EASLEY — Over a decade after the plans were initially unveiled, the City of Easley celebrated the opening of the Nalley Brown Nature Park with a ceremonial ribbon cutting held on Saturday.
Although the original park’s plans called for a $5 million dollar investment, withdrawn investments, delays and pulled partnerships over the years have caused a bit of restructuring. Still, that doesn’t mean the city has given up — new additions will continue to be added to the park over throughout the year including an ADA accessible loop, plant identification markers and more.
City officials said the Wetland Trail boardwalk should also be ready in next two weeks as an addition to the other two trails located at the park.
According to the City, the land came from the Nalley and Brown families, who had owned the land at the junction of SC 135 and Adger Road for more than 150 years.
The plans posted on the City’s website state a conservation easement held by Upstate Forever directs and protects any development of the site. Accordingly, the concept for Nalley Brown Nature Park was based on the premise of providing “the finest quality habitats for education and recreation in a natural, safe, and sustainable setting.”
The park boasts a unique opportunity to “provide a glimpse back in time,” as well as the chance to study Piedmont eco-types — many of which were forever altered by fire, European settlers and cotton farming, the plan states.
In a 2011 article of The Patch (Easley) by Jeff Brush, the writer said Catherine Ladnier began her mission to establish the Nalley Brown Nature Park when she read an article about a butterfly garden created by the students at West End Elementary School.
“One of the students explained how, in the past, he would pull the wings off of butterflies,” the article reads. “After his experience with the butterfly garden, he swore he would never harm another butterfly.

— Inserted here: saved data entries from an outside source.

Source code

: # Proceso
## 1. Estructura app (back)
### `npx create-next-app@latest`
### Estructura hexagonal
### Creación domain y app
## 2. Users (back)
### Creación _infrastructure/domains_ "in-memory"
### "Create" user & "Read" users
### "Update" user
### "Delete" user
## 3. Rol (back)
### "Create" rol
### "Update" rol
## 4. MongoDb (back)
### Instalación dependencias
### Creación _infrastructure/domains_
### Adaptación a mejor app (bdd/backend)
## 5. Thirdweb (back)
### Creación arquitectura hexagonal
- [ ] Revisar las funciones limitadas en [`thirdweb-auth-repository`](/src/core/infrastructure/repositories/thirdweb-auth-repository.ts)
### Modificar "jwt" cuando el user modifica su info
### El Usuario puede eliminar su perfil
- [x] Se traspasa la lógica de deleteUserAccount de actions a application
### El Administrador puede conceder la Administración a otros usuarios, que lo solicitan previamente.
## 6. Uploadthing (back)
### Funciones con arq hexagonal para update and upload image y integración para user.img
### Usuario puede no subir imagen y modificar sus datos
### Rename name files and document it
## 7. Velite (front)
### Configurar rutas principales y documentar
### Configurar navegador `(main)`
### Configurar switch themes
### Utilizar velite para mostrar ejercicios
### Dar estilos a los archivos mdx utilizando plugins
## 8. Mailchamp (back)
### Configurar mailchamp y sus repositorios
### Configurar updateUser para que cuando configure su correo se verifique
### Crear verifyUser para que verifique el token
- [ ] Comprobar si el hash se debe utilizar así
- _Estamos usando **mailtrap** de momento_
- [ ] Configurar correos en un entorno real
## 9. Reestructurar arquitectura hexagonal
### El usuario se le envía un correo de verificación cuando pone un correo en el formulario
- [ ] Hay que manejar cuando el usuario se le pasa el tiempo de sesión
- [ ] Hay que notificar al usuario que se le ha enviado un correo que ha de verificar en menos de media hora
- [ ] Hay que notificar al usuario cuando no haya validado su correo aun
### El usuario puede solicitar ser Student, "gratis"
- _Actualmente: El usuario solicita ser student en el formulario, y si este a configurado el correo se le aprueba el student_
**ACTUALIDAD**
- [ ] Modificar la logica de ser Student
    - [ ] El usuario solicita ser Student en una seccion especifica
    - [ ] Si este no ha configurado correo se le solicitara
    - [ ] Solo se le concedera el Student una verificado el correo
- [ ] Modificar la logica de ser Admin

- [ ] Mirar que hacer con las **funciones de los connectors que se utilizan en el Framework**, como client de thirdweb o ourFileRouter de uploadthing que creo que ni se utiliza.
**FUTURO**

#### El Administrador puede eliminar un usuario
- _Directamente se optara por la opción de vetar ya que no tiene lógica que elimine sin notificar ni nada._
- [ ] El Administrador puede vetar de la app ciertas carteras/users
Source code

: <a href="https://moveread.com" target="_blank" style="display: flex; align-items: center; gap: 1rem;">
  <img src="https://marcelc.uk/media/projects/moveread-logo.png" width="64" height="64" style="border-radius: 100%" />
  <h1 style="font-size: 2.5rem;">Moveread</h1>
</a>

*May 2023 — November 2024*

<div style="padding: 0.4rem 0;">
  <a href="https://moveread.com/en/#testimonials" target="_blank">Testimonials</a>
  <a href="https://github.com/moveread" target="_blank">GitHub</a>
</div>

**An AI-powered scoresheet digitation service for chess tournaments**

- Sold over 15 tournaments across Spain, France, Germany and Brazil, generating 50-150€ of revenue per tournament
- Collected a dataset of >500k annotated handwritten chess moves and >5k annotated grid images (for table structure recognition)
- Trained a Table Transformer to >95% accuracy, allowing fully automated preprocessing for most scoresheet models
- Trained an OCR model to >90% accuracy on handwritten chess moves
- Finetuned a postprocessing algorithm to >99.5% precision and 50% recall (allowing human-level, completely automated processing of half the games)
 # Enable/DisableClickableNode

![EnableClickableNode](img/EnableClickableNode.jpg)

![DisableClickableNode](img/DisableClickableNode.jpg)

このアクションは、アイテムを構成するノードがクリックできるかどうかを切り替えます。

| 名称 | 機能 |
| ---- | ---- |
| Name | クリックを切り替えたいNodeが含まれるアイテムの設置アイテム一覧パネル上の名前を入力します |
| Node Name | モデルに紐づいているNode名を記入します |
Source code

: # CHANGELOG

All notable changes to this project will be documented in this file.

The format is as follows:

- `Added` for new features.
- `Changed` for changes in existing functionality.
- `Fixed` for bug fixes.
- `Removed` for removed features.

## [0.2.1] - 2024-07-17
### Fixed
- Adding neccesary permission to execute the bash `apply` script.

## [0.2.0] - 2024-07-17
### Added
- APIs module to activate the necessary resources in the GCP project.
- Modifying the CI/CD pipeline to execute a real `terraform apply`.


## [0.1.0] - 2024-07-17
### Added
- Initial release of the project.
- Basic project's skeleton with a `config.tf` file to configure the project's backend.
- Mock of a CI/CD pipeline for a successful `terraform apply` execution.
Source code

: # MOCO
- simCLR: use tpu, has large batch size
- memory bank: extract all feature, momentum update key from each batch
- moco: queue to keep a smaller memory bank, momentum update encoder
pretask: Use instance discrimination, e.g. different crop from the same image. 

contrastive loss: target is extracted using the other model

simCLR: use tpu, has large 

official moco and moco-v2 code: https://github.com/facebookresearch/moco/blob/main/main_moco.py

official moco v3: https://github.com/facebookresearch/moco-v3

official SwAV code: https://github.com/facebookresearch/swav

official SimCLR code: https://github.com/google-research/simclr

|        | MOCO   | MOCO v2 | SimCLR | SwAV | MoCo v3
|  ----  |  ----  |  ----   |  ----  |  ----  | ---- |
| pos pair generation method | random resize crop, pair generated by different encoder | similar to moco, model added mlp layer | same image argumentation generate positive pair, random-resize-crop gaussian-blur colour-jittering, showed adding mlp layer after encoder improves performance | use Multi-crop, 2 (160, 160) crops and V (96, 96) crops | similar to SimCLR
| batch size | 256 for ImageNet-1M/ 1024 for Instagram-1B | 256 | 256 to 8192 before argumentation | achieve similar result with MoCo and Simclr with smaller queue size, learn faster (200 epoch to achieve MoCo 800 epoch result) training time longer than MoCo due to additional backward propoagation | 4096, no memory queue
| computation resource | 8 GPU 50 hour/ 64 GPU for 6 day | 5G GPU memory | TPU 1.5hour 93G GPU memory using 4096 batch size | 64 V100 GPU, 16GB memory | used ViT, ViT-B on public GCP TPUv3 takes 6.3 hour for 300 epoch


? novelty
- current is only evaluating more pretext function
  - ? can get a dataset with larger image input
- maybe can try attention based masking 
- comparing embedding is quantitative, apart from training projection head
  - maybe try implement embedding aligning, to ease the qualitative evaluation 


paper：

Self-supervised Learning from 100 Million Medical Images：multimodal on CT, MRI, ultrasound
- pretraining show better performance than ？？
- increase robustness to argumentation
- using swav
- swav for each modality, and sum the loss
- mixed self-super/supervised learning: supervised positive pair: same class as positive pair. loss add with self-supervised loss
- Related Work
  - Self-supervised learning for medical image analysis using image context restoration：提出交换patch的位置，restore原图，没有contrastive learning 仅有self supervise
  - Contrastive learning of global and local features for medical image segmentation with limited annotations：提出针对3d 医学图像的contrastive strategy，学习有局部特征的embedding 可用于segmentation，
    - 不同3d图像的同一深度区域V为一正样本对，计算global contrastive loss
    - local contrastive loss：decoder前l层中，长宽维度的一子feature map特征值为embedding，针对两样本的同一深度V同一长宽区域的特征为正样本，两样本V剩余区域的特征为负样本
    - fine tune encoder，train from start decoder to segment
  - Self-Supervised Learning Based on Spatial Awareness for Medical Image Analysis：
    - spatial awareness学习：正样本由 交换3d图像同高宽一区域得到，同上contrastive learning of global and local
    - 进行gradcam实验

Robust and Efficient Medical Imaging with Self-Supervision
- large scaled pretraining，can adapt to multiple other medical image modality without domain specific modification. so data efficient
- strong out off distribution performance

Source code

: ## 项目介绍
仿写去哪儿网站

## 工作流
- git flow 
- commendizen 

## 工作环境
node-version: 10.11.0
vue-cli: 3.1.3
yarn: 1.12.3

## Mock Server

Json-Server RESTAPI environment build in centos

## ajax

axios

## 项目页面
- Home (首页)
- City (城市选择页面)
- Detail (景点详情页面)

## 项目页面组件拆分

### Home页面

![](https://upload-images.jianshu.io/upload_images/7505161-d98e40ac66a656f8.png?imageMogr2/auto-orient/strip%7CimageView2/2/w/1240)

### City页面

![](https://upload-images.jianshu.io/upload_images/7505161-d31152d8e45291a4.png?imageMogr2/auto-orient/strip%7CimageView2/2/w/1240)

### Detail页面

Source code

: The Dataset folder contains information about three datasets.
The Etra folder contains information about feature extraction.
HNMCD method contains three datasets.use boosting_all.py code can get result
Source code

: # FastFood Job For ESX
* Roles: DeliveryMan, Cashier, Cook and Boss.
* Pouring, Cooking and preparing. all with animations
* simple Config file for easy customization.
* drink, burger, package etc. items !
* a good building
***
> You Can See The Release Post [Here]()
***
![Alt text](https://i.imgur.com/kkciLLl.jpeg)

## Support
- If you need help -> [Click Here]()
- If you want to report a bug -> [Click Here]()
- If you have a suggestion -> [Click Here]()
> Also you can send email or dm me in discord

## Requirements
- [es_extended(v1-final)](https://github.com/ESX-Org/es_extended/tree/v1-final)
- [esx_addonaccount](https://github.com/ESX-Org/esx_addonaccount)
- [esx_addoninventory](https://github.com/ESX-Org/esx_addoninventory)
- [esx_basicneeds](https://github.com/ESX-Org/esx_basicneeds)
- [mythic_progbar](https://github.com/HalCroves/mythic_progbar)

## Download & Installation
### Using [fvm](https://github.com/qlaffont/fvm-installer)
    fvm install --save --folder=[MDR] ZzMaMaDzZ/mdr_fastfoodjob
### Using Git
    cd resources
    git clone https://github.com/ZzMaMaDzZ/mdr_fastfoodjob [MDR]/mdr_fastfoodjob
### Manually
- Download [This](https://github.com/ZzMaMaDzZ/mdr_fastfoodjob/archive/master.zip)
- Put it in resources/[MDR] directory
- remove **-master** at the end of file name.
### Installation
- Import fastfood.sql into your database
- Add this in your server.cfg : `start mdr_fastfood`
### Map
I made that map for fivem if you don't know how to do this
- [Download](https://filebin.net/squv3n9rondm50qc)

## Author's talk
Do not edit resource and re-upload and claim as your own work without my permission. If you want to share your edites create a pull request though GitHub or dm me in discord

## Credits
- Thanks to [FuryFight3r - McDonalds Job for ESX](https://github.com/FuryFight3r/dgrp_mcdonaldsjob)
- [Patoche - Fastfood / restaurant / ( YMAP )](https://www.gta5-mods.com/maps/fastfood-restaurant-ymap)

That is what caught Ladnier’s attention.”
Brush writes that Ladnier, of Greenwich, Conn., frequented Easley to visit her mother Eva Lee Brown Ladnier.
“Eva Ladnier passed away on Mother’s Day in 2001, and since then her daughter has been working on the Nalley Brown Nature Park project to preserve her family’s land and to provide the residents of Easley with an outdoor oasis,” it reads. “Since her mother’s death, Ladnier has been slowly acquiring smaller parcels of the 38-acre property from her siblings.”
The park’s name is derived from the last names of Ladnier’s mother and grandmother’s maiden names, Nalley and Brown, he wrote.